The answer must be an exact transcription of every record.

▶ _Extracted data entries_
"""
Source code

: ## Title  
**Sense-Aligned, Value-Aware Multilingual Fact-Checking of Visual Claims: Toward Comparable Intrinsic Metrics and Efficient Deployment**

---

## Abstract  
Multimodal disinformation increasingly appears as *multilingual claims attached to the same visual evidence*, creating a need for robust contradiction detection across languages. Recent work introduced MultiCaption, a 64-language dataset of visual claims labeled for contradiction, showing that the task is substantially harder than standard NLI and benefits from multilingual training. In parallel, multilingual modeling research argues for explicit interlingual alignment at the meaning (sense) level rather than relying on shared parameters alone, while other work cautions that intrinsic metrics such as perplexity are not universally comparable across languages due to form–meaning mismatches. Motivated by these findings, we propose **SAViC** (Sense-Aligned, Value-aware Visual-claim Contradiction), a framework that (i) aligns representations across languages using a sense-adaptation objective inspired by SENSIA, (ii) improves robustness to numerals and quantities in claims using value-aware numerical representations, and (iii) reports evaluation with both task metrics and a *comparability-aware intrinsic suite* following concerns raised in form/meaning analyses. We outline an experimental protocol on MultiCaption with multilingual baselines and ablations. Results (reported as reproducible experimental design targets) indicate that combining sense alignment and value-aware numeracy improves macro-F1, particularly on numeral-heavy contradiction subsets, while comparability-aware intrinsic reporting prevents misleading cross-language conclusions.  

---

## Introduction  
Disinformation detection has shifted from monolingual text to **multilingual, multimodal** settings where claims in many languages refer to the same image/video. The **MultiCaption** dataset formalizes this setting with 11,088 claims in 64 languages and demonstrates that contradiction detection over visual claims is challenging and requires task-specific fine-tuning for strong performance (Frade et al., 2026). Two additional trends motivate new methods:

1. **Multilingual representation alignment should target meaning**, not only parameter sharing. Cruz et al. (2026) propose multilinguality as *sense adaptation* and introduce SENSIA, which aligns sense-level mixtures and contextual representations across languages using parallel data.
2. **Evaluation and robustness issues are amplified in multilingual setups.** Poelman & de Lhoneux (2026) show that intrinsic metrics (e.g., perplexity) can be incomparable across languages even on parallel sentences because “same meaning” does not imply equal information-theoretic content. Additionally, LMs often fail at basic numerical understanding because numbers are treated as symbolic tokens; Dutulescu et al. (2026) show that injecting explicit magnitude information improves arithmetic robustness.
"""
▶ _Worked solution_
Source code

: ## Title  
**Sense-Aligned, Value-Aware Multilingual Fact-Checking of Visual Claims: Toward Comparable Intrinsic Metrics and Efficient Deployment**

---

## Abstract  
Multimodal disinformation increasingly appears as *multilingual claims attached to the same visual evidence*, creating a need for robust contradiction detection across languages. Recent work introduced MultiCaption, a 64-language dataset of visual claims labeled for contradiction, showing that the task is substantially harder than standard NLI and benefits from multilingual training. In parallel, multilingual modeling research argues for explicit interlingual alignment at the meaning (sense) level rather than relying on shared parameters alone, while other work cautions that intrinsic metrics such as perplexity are not universally comparable across languages due to form–meaning mismatches. Motivated by these findings, we propose **SAViC** (Sense-Aligned, Value-aware Visual-claim Contradiction), a framework that (i) aligns representations across languages using a sense-adaptation objective inspired by SENSIA, (ii) improves robustness to numerals and quantities in claims using value-aware numerical representations, and (iii) reports evaluation with both task metrics and a *comparability-aware intrinsic suite* following concerns raised in form/meaning analyses. We outline an experimental protocol on MultiCaption with multilingual baselines and ablations. Results (reported as reproducible experimental design targets) indicate that combining sense alignment and value-aware numeracy improves macro-F1, particularly on numeral-heavy contradiction subsets, while comparability-aware intrinsic reporting prevents misleading cross-language conclusions.  

---

## Introduction  
Disinformation detection has shifted from monolingual text to **multilingual, multimodal** settings where claims in many languages refer to the same image/video. The **MultiCaption** dataset formalizes this setting with 11,088 claims in 64 languages and demonstrates that contradiction detection over visual claims is challenging and requires task-specific fine-tuning for strong performance (Frade et al., 2026). Two additional trends motivate new methods:

1. **Multilingual representation alignment should target meaning**, not only parameter sharing. Cruz et al. (2026) propose multilinguality as *sense adaptation* and introduce SENSIA, which aligns sense-level mixtures and contextual representations across languages using parallel data.
2. **Evaluation and robustness issues are amplified in multilingual setups.** Poelman & de Lhoneux (2026) show that intrinsic metrics (e.g., perplexity) can be incomparable across languages even on parallel sentences because “same meaning” does not imply equal information-theoretic content. Additionally, LMs often fail at basic numerical understanding because numbers are treated as symbolic tokens; Dutulescu et al. (2026) show that injecting explicit magnitude information improves arithmetic robustness.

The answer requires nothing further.